Spending plans have been cut even further in the past few months, including August 2017. Like corporate businesses, state and local budgets are being set by less of a rebound (in tax collections) than was likely anticipated (both corporate business and local governments get their economic projections from the same place; Economists). Total tax receipts in Q2 2017, the most important quarter of the year, were up just 2.3% from Q2 2016. That was less than the 3% Y/Y growth in Q1, and quite a bit less than the 7.7% Y/Y growth in Q2 2015.

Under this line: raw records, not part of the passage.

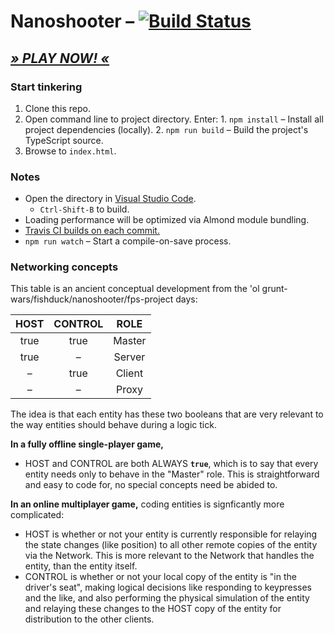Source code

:
# Nanoshooter – [![Build Status](https://travis-ci.org/ChaseMoskal/Nanoshooter.svg?branch=master)](https://travis-ci.org/ChaseMoskal/Nanoshooter)

## [***» PLAY NOW! «***](http://chasemoskal.github.io/Nanoshooter/)

### Start tinkering

  1. Clone this repo.
  2. Open command line to project directory. Enter: 
    1. `npm install` – Install all project dependencies (locally).
    2. `npm run build` – Build the project's TypeScript source.
  3. Browse to `index.html`.

### Notes

  - Open the directory in [Visual Studio Code](https://code.visualstudio.com/).
    - `Ctrl-Shift-B` to build.
  - Loading performance will be optimized via Almond module bundling.
  - [Travis CI builds on each commit.](https://travis-ci.org/ChaseMoskal/Nanoshooter)
  - `npm run watch` – Start a compile-on-save process.

### Networking concepts

This table is an ancient conceptual development from the 'ol grunt-wars/fishduck/nanoshooter/fps-project days:

| HOST | CONTROL | ROLE   |
|:----:|:-------:|:------:|
| true | true    | Master |
| true | –       | Server |
| –    | true    | Client |
| –    | –       | Proxy  |

The idea is that each entity has these two booleans that are very relevant to the way entities should behave during a logic tick.

**In a fully offline single-player game,**
  - HOST and CONTROL are both ALWAYS **`true`**, which is to say that every entity needs only to behave in the "Master" role. This is straightforward and easy to code for, no special concepts need be abided to.

**In an online multiplayer game,** coding entities is signficantly more complicated:
  - HOST is whether or not your entity is currently responsible for relaying the state changes (like position) to all other remote copies of the entity via the Network. This is more relevant to the Network that handles the entity, than the entity itself.
  - CONTROL is whether or not your local copy of the entity is "in the driver's seat", making logical decisions like responding to keypresses and the like, and also performing the physical simulation of the entity and relaying these changes to the HOST copy of the entity for distribution to the other clients.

This despite a rebound in corporate tax collections that are up with reported profits. The corporate tax segment, however, is the smallest proportion of the state and local tax base. About 40% of total levies are derived from income taxes. The Census Bureau estimates that individual income tax collections in Q2 were down 1.1% year-over-year in this heaviest quarter.
There are, of course, implications beyond government construction spending from that result. It corroborates the income data which shows a shift in the labor market (not a good one) due to the near-recession in 2015-16 that lingers on well into 2017.
So far the only segment of the industry that has held up is residential construction. Given that growth in dollar terms doesn’t match growth in unit terms, the difference is price. In other words, home builders are in all likelihood building fewer homes than they might otherwise, as those being built seem to be more and more at the higher end.
The tax collections data explains a good deal about the residential construction market, too. If individual taxes are down, and thus the labor market weak, only those who are doing very well are going to be buying new houses (or selling their existing ones). And labor market weakness is not limited to those who can’t get jobs. Workers at their current employment are not in an uncertain payroll environment going to be aggressive in their overall consumer behavior; this is not 2005.
That, too, is very likely the result of disappointment. The personal savings rate, for example, declined sharply in the second half of 2016 along with the rise in “reflation” sentiment. It suggested that while incomes were not yet rebounding consumers in the aggregate (listening too much to Janet Yellen again) appeared to have expected that they would. Weakness across the economy in 2017 is as much dealing with the (inevitable) disappointment that they haven’t.
In that way, construction spending is a very good example of economic conditions overall. Economic agents were last year counting on if not big things than at least better things. The more we go in 2017, the less of even that there is to find.